TASK TO CARRY OUT:
If a line in the listing below includes the string "jmathew", pull it out.
· · · · ·
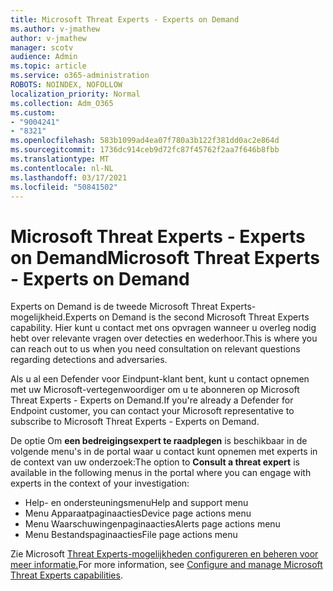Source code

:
 ```yaml
---
title: Microsoft Threat Experts - Experts on Demand
ms.author: v-jmathew
author: v-jmathew
manager: scotv
audience: Admin
ms.topic: article
ms.service: o365-administration
ROBOTS: NOINDEX, NOFOLLOW
localization_priority: Normal
ms.collection: Adm_O365
ms.custom:
- "9004241"
- "8321"
ms.openlocfilehash: 583b1099ad4ea07f780a3b122f381dd0ac2e864d
ms.sourcegitcommit: 1736dc914ceb9d72fc87f45762f2aa7f646b8fbb
ms.translationtype: MT
ms.contentlocale: nl-NL
ms.lasthandoff: 03/17/2021
ms.locfileid: "50841502"
---
```

# <a name="microsoft-threat-experts---experts-on-demand"></a><span data-ttu-id="645ae-102">Microsoft Threat Experts - Experts on Demand</span><span class="sxs-lookup"><span data-stu-id="645ae-102">Microsoft Threat Experts - Experts on Demand</span></span>

<span data-ttu-id="645ae-103">Experts on Demand is de tweede Microsoft Threat Experts-mogelijkheid.</span><span class="sxs-lookup"><span data-stu-id="645ae-103">Experts on Demand is the second Microsoft Threat Experts capability.</span></span> <span data-ttu-id="645ae-104">Hier kunt u contact met ons opvragen wanneer u overleg nodig hebt over relevante vragen over detecties en wederhoor.</span><span class="sxs-lookup"><span data-stu-id="645ae-104">This is where you can reach out to us when you need consultation on relevant questions regarding detections and adversaries.</span></span>

<span data-ttu-id="645ae-105">Als u al een Defender voor Eindpunt-klant bent, kunt u contact opnemen met uw Microsoft-vertegenwoordiger om u te abonneren op Microsoft Threat Experts - Experts on Demand.</span><span class="sxs-lookup"><span data-stu-id="645ae-105">If you're already a Defender for Endpoint customer, you can contact your Microsoft representative to subscribe to Microsoft Threat Experts - Experts on Demand.</span></span>

<span data-ttu-id="645ae-106">De optie Om **een bedreigingsexpert te raadplegen** is beschikbaar in de volgende menu's in de portal waar u contact kunt opnemen met experts in de context van uw onderzoek:</span><span class="sxs-lookup"><span data-stu-id="645ae-106">The option to **Consult a threat expert** is available in the following menus in the portal where you can engage with experts in the context of your investigation:</span></span>

- <span data-ttu-id="645ae-107">Help- en ondersteuningsmenu</span><span class="sxs-lookup"><span data-stu-id="645ae-107">Help and support menu</span></span>
- <span data-ttu-id="645ae-108">Menu Apparaatpaginaacties</span><span class="sxs-lookup"><span data-stu-id="645ae-108">Device page actions menu</span></span>
- <span data-ttu-id="645ae-109">Menu Waarschuwingenpaginaacties</span><span class="sxs-lookup"><span data-stu-id="645ae-109">Alerts page actions menu</span></span>
- <span data-ttu-id="645ae-110">Menu Bestandspaginaacties</span><span class="sxs-lookup"><span data-stu-id="645ae-110">File page actions menu</span></span>

<span data-ttu-id="645ae-111">Zie Microsoft [Threat Experts-mogelijkheden configureren en beheren voor meer informatie.](https://docs.microsoft.com/windows/security/threat-protection/microsoft-defender-atp/configure-microsoft-threat-experts)</span><span class="sxs-lookup"><span data-stu-id="645ae-111">For more information, see [Configure and manage Microsoft Threat Experts capabilities](https://docs.microsoft.com/windows/security/threat-protection/microsoft-defender-atp/configure-microsoft-threat-experts).</span></span>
· · · · ·
REPLY:
ms.author: v-jmathew
author: v-jmathew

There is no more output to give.